For anti-HBV drug efficacy studies, the examine items include:

(1) HBV DNA and HBV RNA detection (quantitative PCR method).

(2) Quantitative detection of HBsAg, HBsAb, HBeAg, HBeAb, and HBcAb (electrochemiluminescence method).

(3) Relative quantitative detection of HBsAg, HBeAg, and HBcAg contents in liver tissue (ELISA method) or immunohistochemical assays.

(4) Detection of HBV cccDNA in liver tissue (quantitative PCR method).

(5) Evaluation of immune therapeutic effects or immune reactivation to hepatitis B using intracellular staining flow cytometry (ICS) and ELISPOT assays.

3. Study Cases using serial of HBV infection mouse models

(1) Viral indicators in serum of HBV infected Hu-URG^® mice and efficacy data of anti-HBV drug

Figure 1. HBV infection dynamics in Hu-URG^® mice and anti-HBV efficacy of ETV

(2) HEV infection data in Hu-URG^® mice ^[1]

Figure 2. Infection and passage of HEV-1 in Hu-URG® mice and quantitative analysis of HEV RNA load in fecal samples.

(3) Viral indicators in AAV-HBV mice

Figure 3. Dynamics of viral indicators in serum and immunohistochemistry stain of HBcAg and HBsAg in liver of AAV-HBV type D mice

(4) Study of anti-HBV activity of polysaccharides on HBV-Tg mice^[2]

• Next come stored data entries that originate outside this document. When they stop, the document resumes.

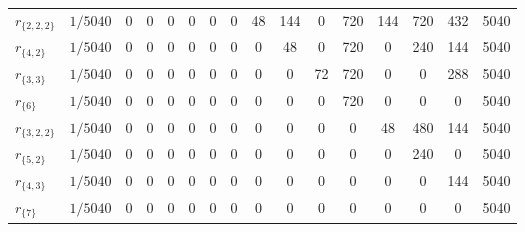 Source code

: \begin{table}[h]
\begin{tabular}{lccccccccccccccc}
$r_{\{2,2,2\}}$ & $1/5040$ &                      0 &                    0 &                    0 &                  0 &                  0 &                0 &                 48 &              144 &                0 &            720 &              144 &            720 &            432 &         5040 \\
  $r_{\{4,2\}}$ & $1/5040$ &                      0 &                    0 &                    0 &                  0 &                  0 &                0 &                  0 &               48 &                0 &            720 &                0 &            240 &            144 &         5040 \\
  $r_{\{3,3\}}$ & $1/5040$ &                      0 &                    0 &                    0 &                  0 &                  0 &                0 &                  0 &                0 &               72 &            720 &                0 &              0 &            288 &         5040 \\
    $r_{\{6\}}$ & $1/5040$ &                      0 &                    0 &                    0 &                  0 &                  0 &                0 &                  0 &                0 &                0 &            720 &                0 &              0 &              0 &         5040 \\
$r_{\{3,2,2\}}$ & $1/5040$ &                      0 &                    0 &                    0 &                  0 &                  0 &                0 &                  0 &                0 &                0 &              0 &               48 &            480 &            144 &         5040 \\
  $r_{\{5,2\}}$ & $1/5040$ &                      0 &                    0 &                    0 &                  0 &                  0 &                0 &                  0 &                0 &                0 &              0 &                0 &            240 &              0 &         5040 \\
  $r_{\{4,3\}}$ & $1/5040$ &                      0 &                    0 &                    0 &                  0 &                  0 &                0 &                  0 &                0 &                0 &              0 &                0 &              0 &            144 &         5040 \\
    $r_{\{7\}}$ & $1/5040$ &                      0 &                    0 &                    0 &                  0 &                  0 &                0 &                  0 &                0 &                0 &              0 &                0 &              0 &              0 &         5040 \\
\bottomrule
\end{tabular}
\end{table}

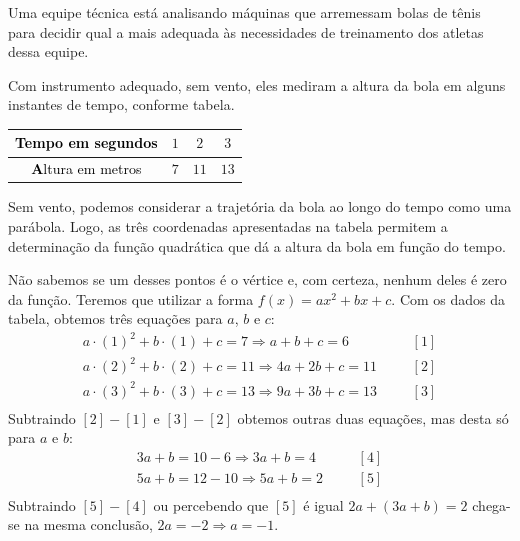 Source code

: \begin{example}{}

Uma equipe técnica está analisando máquinas que arremessam bolas de tênis para decidir qual a mais adequada às necessidades de treinamento dos atletas dessa equipe.

Com instrumento adequado, sem vento, eles mediram a altura da bola em alguns instantes de tempo, conforme tabela.

\begin{table}[H]
\centering
\begin{tabu} to \textwidth{|c|c|c|c|}
\hline
{}\textcolor{black}{\textbf Tempo em segundos} & \(1\) & \(2\) & \(3\) \\
\hline
{}\textcolor{black}{\textbf Altura em metros} & \(7\) & \(11\) & \(13\) \\
\hline
\end{tabu}
\end{table}


Sem vento, podemos considerar a trajetória da bola ao longo do tempo como uma parábola. Logo, as três coordenadas apresentadas na tabela permitem a determinação da função quadrática que dá a altura da bola em função do tempo.

Não sabemos se um desses pontos é o vértice e, com certeza, nenhum deles é zero da função. Teremos que utilizar a forma \(f(x)=ax^2+bx+c\). Com os dados da tabela, obtemos três equações para \(a\), \(b\) e \(c\):
\begin{equation*}
\begin{split}a \cdot (1)^2+b \cdot (1)+c=7 \Rightarrow a+b+c=6 \;\;\;\;\;\; & [1] \\
a \cdot (2)^2+b \cdot (2)+c=11 \Rightarrow 4a+2b+c=11 \;\;\;\;\;\; & [2] \\
a \cdot (3)^2+b \cdot (3)+c=13 \Rightarrow 9a+3b+c=13 \;\;\;\;\;\; & [3] \\\end{split}
\end{equation*}
Subtraindo \([2]-[1]\) e \([3]-[2]\) obtemos outras duas equações, mas desta só para \(a\) e \(b\):
\begin{equation*}
\begin{split}3a+b=10-6 \Rightarrow 3a+b=4 \;\;\;\;\;\; & [4] \\
5a+b=12-10 \Rightarrow 5a+b=2 \;\;\;\;\;\; & [5] \\\end{split}
\end{equation*}
Subtraindo \([5]-[4]\) ou percebendo que \([5]\) é igual \(2a+(3a+b)=2\) chega-se na mesma conclusão, \(2a=-2 \Rightarrow a=-1\).


\end{example}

                                                          A                                                                                                             B                                                                                                                           C         

Figure 4. anti-HBV activity of TCKP1

In vitro anti-HBV pharmacological and efficacy study

1. For in vitro pharmacological and efficacy study of anti-HBV drugs, Vitalstar also has a mature platform and technical team. The cell lines or primary cells currently available in Vitalstar include:

(1) Constant HBV expression cell lines: HepG2.2.15, HepAD38

(2) HBV susceptible cells: HepG2-NTCP cell line, PHH

(3) HBV resource: isolate genotypes include Type A (derived from the serum of HBV transgenic mice)，Type B and C (derived from patient serum and expanded in Hu-URG® mice) and Type D (concentrated from HepAD38 cell culture supernatant).

2. Available detection and analysis items：

(1) HBsAg, HBeAg and HBcAg contents (in supernatant or cell lysate) by immunohistochemical assays

(2) HBV DNA, cccDNA and HBV RNA detection (quantitative PCR method)

Reference：

1. Liu T, He Q, Yang X, et al. An Immunocompetent Mongolian Gerbil Model for Hepatitis E Virus Genotype 1 Infection. Gastroenterology. 2024, 167(4):750-763.e10.

2. Tang F, Huang G, Lin L, et al. Anti-HBV Activities of Polysaccharides from Thais clavigera (Küster) by In Vitro and In Vivo Study. Mar Drugs. 2021, 19(4):195.